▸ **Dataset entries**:

####

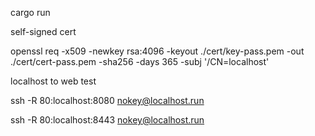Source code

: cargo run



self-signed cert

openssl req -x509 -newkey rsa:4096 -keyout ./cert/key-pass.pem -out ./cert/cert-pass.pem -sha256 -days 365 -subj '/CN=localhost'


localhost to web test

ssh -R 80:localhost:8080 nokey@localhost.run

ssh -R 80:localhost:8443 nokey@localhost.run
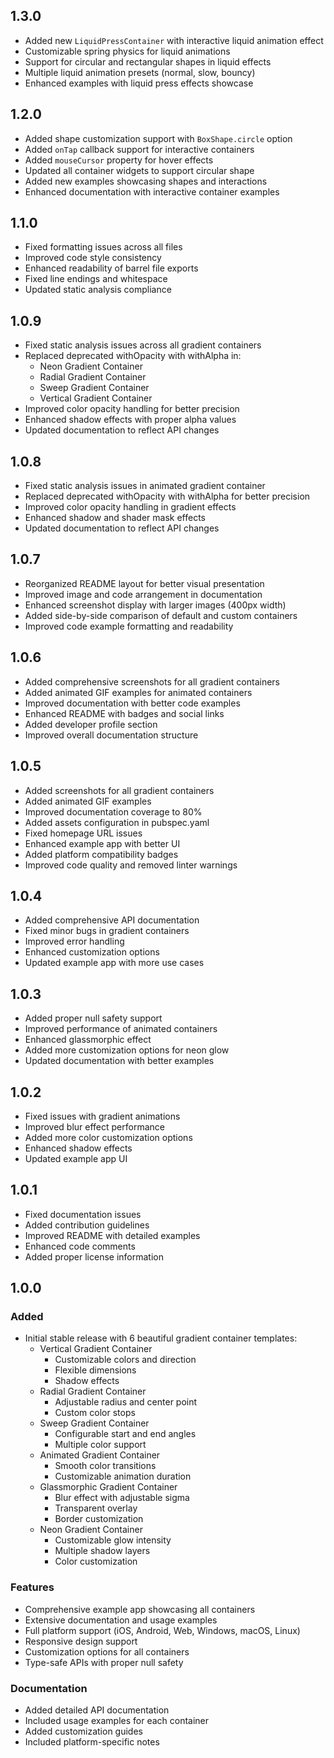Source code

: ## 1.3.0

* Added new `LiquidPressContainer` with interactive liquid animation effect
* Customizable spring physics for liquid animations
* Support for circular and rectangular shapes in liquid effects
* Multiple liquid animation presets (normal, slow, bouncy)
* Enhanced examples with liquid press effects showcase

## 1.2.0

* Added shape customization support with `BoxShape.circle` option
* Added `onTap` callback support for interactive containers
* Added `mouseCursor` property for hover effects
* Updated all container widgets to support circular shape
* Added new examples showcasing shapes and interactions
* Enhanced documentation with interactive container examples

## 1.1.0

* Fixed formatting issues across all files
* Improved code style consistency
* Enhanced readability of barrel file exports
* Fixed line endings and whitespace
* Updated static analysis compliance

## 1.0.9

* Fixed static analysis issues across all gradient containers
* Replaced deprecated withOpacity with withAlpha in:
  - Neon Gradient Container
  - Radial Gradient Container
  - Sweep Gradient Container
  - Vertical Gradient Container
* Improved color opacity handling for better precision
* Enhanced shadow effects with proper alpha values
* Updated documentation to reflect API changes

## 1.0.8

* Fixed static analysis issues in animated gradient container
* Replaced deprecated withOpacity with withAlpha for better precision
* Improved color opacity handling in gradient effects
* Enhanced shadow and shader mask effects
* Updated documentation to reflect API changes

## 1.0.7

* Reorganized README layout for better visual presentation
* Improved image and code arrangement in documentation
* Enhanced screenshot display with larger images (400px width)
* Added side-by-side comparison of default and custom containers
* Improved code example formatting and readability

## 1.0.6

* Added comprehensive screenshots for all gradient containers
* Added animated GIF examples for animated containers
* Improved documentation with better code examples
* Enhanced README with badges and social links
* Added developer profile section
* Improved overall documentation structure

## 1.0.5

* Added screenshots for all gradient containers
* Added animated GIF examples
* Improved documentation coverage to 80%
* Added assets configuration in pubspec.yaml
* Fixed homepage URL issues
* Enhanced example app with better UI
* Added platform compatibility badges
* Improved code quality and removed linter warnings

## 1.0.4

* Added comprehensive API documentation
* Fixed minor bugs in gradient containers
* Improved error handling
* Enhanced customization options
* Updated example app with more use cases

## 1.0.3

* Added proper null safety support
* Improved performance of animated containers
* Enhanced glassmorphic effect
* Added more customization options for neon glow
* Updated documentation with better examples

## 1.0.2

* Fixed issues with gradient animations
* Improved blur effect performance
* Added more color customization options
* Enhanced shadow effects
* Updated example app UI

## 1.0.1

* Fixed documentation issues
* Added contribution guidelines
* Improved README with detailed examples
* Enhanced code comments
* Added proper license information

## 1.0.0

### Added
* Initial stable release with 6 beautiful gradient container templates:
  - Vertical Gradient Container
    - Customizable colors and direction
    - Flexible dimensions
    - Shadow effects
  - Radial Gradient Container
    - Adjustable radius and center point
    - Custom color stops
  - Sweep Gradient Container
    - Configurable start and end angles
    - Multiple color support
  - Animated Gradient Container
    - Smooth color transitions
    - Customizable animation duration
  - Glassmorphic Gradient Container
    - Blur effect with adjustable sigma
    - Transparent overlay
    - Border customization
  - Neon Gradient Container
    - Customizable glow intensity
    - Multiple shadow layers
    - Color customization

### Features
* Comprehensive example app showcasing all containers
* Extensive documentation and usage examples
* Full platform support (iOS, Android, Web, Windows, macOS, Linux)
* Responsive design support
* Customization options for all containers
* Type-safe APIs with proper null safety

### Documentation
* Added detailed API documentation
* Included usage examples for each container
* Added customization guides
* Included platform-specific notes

####

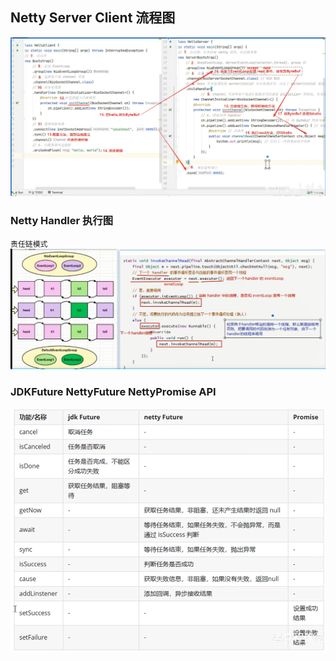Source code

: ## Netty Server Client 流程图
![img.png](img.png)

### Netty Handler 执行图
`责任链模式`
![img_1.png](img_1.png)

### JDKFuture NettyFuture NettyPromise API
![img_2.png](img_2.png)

####

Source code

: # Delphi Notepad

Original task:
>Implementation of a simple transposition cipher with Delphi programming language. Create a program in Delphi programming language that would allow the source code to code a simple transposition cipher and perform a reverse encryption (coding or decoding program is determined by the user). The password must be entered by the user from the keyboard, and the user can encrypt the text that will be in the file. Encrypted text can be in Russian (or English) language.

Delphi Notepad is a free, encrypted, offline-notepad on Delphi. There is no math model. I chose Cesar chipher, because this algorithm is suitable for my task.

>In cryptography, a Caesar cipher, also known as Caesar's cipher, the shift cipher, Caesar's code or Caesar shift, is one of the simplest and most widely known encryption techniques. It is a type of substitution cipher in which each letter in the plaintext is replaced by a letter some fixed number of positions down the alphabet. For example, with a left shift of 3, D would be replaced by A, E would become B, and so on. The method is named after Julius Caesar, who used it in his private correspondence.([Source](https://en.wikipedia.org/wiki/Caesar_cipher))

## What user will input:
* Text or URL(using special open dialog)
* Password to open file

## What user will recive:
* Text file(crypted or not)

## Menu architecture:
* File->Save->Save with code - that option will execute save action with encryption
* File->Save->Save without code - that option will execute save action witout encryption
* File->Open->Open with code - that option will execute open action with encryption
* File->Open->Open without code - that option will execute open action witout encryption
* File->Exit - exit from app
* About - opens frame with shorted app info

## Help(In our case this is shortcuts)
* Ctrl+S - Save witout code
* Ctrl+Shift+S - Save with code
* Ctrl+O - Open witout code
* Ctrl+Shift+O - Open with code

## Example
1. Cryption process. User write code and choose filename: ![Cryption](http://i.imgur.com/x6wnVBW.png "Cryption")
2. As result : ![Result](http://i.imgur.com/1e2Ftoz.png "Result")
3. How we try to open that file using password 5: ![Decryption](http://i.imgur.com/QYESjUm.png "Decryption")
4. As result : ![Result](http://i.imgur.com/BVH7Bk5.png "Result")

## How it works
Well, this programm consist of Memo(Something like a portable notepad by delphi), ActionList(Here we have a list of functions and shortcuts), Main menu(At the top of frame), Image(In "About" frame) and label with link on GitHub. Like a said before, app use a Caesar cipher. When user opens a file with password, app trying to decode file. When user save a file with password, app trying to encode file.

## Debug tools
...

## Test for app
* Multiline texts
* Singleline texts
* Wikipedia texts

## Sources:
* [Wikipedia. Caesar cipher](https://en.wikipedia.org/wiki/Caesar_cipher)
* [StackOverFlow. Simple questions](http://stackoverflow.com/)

####

▸ **WORK REQUIRED**: Tell how many lines in the data hold the string "Caesar", giving the number by itself.

▸ **SOLVED EXERCISE**: 3